▸ Exercise goal
Return every line of the data below, exactly.

╭─ Available data

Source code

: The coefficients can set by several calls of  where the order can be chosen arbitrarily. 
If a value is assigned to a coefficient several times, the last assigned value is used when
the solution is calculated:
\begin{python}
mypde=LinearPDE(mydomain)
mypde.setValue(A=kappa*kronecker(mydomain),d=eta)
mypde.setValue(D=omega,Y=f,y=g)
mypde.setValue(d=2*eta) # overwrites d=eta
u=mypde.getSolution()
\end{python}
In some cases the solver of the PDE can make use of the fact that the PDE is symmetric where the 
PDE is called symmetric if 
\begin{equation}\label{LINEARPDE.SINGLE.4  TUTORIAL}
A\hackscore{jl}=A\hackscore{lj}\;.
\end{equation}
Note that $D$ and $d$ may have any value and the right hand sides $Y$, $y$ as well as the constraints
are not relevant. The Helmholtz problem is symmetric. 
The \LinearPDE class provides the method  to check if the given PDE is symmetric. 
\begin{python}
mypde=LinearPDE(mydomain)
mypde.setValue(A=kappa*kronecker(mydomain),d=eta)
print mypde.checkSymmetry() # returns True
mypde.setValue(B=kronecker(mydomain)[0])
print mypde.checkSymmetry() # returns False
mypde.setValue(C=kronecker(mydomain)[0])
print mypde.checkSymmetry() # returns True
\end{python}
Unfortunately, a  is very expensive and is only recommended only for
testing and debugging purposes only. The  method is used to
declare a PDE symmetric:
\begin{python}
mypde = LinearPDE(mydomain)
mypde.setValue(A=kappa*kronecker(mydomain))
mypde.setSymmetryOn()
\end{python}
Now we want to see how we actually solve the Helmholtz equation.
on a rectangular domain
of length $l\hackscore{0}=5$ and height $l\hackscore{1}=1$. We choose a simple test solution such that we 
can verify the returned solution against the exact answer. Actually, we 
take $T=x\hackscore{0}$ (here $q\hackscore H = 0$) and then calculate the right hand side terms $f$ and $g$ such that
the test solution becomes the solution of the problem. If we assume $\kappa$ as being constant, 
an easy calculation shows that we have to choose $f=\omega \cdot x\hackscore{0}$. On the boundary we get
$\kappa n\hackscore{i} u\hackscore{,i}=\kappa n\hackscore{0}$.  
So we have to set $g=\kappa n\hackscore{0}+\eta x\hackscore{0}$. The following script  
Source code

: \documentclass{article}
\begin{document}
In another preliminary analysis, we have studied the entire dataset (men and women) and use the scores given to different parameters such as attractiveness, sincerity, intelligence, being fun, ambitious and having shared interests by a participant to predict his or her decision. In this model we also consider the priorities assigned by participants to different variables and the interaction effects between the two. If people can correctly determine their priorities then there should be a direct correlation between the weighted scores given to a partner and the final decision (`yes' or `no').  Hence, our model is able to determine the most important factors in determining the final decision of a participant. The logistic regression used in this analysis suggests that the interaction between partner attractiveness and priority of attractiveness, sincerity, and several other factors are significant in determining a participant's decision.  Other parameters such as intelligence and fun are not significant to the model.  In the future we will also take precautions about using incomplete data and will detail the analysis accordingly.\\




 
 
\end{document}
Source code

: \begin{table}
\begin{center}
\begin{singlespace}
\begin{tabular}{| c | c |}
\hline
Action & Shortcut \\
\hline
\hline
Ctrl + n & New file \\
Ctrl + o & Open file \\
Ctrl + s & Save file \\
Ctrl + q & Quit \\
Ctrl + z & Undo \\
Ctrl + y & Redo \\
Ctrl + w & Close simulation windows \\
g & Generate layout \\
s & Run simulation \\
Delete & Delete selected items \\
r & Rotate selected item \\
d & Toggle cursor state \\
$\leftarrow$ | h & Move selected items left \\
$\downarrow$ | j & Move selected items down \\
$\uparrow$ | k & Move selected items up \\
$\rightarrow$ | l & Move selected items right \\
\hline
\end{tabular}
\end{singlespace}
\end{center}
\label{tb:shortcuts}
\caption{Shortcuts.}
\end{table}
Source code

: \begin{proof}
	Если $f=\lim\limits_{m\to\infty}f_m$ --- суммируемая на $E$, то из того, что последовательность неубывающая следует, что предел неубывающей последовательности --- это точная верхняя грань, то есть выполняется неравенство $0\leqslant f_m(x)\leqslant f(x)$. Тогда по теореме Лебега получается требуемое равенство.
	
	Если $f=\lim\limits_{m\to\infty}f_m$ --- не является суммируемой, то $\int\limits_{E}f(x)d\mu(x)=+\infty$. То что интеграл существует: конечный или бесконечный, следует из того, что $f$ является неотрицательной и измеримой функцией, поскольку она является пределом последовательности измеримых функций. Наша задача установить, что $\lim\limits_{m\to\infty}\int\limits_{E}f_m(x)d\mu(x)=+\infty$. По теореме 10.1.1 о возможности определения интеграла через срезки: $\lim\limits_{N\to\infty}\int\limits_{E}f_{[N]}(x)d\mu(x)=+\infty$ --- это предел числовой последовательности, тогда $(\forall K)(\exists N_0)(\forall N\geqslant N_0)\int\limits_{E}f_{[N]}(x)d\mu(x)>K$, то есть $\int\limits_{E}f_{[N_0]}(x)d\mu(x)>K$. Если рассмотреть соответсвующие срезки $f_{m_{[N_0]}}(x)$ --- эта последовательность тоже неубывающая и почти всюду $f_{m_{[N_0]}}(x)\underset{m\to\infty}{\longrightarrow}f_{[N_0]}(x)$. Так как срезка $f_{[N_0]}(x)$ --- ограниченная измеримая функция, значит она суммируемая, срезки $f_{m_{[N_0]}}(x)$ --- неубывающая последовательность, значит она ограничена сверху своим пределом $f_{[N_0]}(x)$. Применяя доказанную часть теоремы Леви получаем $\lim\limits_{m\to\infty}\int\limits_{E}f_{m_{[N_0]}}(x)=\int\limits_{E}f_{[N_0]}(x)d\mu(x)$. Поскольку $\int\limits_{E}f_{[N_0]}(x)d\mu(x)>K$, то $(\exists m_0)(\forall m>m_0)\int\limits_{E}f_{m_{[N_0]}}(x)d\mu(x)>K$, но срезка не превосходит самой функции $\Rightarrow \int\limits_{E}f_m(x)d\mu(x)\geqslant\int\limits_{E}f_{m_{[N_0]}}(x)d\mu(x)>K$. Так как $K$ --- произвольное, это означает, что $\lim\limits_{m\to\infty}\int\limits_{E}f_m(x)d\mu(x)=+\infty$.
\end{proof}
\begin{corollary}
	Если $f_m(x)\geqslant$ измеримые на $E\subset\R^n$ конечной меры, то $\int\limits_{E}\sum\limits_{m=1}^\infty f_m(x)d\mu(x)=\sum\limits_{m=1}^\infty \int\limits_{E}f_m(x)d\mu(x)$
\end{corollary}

╰─

▸ Exercise output
Source code

: The coefficients can set by several calls of  where the order can be chosen arbitrarily. 
If a value is assigned to a coefficient several times, the last assigned value is used when
the solution is calculated:
\begin{python}
mypde=LinearPDE(mydomain)
mypde.setValue(A=kappa*kronecker(mydomain),d=eta)
mypde.setValue(D=omega,Y=f,y=g)
mypde.setValue(d=2*eta) # overwrites d=eta
u=mypde.getSolution()
\end{python}
In some cases the solver of the PDE can make use of the fact that the PDE is symmetric where the 
PDE is called symmetric if 
\begin{equation}\label{LINEARPDE.SINGLE.4  TUTORIAL}
A\hackscore{jl}=A\hackscore{lj}\;.
\end{equation}
Note that $D$ and $d$ may have any value and the right hand sides $Y$, $y$ as well as the constraints
are not relevant. The Helmholtz problem is symmetric. 
The \LinearPDE class provides the method  to check if the given PDE is symmetric. 
\begin{python}
mypde=LinearPDE(mydomain)
mypde.setValue(A=kappa*kronecker(mydomain),d=eta)
print mypde.checkSymmetry() # returns True
mypde.setValue(B=kronecker(mydomain)[0])
print mypde.checkSymmetry() # returns False
mypde.setValue(C=kronecker(mydomain)[0])
print mypde.checkSymmetry() # returns True
\end{python}
Unfortunately, a  is very expensive and is only recommended only for
testing and debugging purposes only. The  method is used to
declare a PDE symmetric:
\begin{python}
mypde = LinearPDE(mydomain)
mypde.setValue(A=kappa*kronecker(mydomain))
mypde.setSymmetryOn()
\end{python}
Now we want to see how we actually solve the Helmholtz equation.
on a rectangular domain
of length $l\hackscore{0}=5$ and height $l\hackscore{1}=1$. We choose a simple test solution such that we 
can verify the returned solution against the exact answer. Actually, we 
take $T=x\hackscore{0}$ (here $q\hackscore H = 0$) and then calculate the right hand side terms $f$ and $g$ such that
the test solution becomes the solution of the problem. If we assume $\kappa$ as being constant, 
an easy calculation shows that we have to choose $f=\omega \cdot x\hackscore{0}$. On the boundary we get
$\kappa n\hackscore{i} u\hackscore{,i}=\kappa n\hackscore{0}$.  
So we have to set $g=\kappa n\hackscore{0}+\eta x\hackscore{0}$. The following script  
Source code

: \documentclass{article}
\begin{document}
In another preliminary analysis, we have studied the entire dataset (men and women) and use the scores given to different parameters such as attractiveness, sincerity, intelligence, being fun, ambitious and having shared interests by a participant to predict his or her decision. In this model we also consider the priorities assigned by participants to different variables and the interaction effects between the two. If people can correctly determine their priorities then there should be a direct correlation between the weighted scores given to a partner and the final decision (`yes' or `no').  Hence, our model is able to determine the most important factors in determining the final decision of a participant. The logistic regression used in this analysis suggests that the interaction between partner attractiveness and priority of attractiveness, sincerity, and several other factors are significant in determining a participant's decision.  Other parameters such as intelligence and fun are not significant to the model.  In the future we will also take precautions about using incomplete data and will detail the analysis accordingly.\\




 
 
\end{document}
Source code

: \begin{table}
\begin{center}
\begin{singlespace}
\begin{tabular}{| c | c |}
\hline
Action & Shortcut \\
\hline
\hline
Ctrl + n & New file \\
Ctrl + o & Open file \\
Ctrl + s & Save file \\
Ctrl + q & Quit \\
Ctrl + z & Undo \\
Ctrl + y & Redo \\
Ctrl + w & Close simulation windows \\
g & Generate layout \\
s & Run simulation \\
Delete & Delete selected items \\
r & Rotate selected item \\
d & Toggle cursor state \\
$\leftarrow$ | h & Move selected items left \\
$\downarrow$ | j & Move selected items down \\
$\uparrow$ | k & Move selected items up \\
$\rightarrow$ | l & Move selected items right \\
\hline
\end{tabular}
\end{singlespace}
\end{center}
\label{tb:shortcuts}
\caption{Shortcuts.}
\end{table}
Source code

: \begin{proof}
	Если $f=\lim\limits_{m\to\infty}f_m$ --- суммируемая на $E$, то из того, что последовательность неубывающая следует, что предел неубывающей последовательности --- это точная верхняя грань, то есть выполняется неравенство $0\leqslant f_m(x)\leqslant f(x)$. Тогда по теореме Лебега получается требуемое равенство.
	
	Если $f=\lim\limits_{m\to\infty}f_m$ --- не является суммируемой, то $\int\limits_{E}f(x)d\mu(x)=+\infty$. То что интеграл существует: конечный или бесконечный, следует из того, что $f$ является неотрицательной и измеримой функцией, поскольку она является пределом последовательности измеримых функций. Наша задача установить, что $\lim\limits_{m\to\infty}\int\limits_{E}f_m(x)d\mu(x)=+\infty$. По теореме 10.1.1 о возможности определения интеграла через срезки: $\lim\limits_{N\to\infty}\int\limits_{E}f_{[N]}(x)d\mu(x)=+\infty$ --- это предел числовой последовательности, тогда $(\forall K)(\exists N_0)(\forall N\geqslant N_0)\int\limits_{E}f_{[N]}(x)d\mu(x)>K$, то есть $\int\limits_{E}f_{[N_0]}(x)d\mu(x)>K$. Если рассмотреть соответсвующие срезки $f_{m_{[N_0]}}(x)$ --- эта последовательность тоже неубывающая и почти всюду $f_{m_{[N_0]}}(x)\underset{m\to\infty}{\longrightarrow}f_{[N_0]}(x)$. Так как срезка $f_{[N_0]}(x)$ --- ограниченная измеримая функция, значит она суммируемая, срезки $f_{m_{[N_0]}}(x)$ --- неубывающая последовательность, значит она ограничена сверху своим пределом $f_{[N_0]}(x)$. Применяя доказанную часть теоремы Леви получаем $\lim\limits_{m\to\infty}\int\limits_{E}f_{m_{[N_0]}}(x)=\int\limits_{E}f_{[N_0]}(x)d\mu(x)$. Поскольку $\int\limits_{E}f_{[N_0]}(x)d\mu(x)>K$, то $(\exists m_0)(\forall m>m_0)\int\limits_{E}f_{m_{[N_0]}}(x)d\mu(x)>K$, но срезка не превосходит самой функции $\Rightarrow \int\limits_{E}f_m(x)d\mu(x)\geqslant\int\limits_{E}f_{m_{[N_0]}}(x)d\mu(x)>K$. Так как $K$ --- произвольное, это означает, что $\lim\limits_{m\to\infty}\int\limits_{E}f_m(x)d\mu(x)=+\infty$.
\end{proof}
\begin{corollary}
	Если $f_m(x)\geqslant$ измеримые на $E\subset\R^n$ конечной меры, то $\int\limits_{E}\sum\limits_{m=1}^\infty f_m(x)d\mu(x)=\sum\limits_{m=1}^\infty \int\limits_{E}f_m(x)d\mu(x)$
\end{corollary}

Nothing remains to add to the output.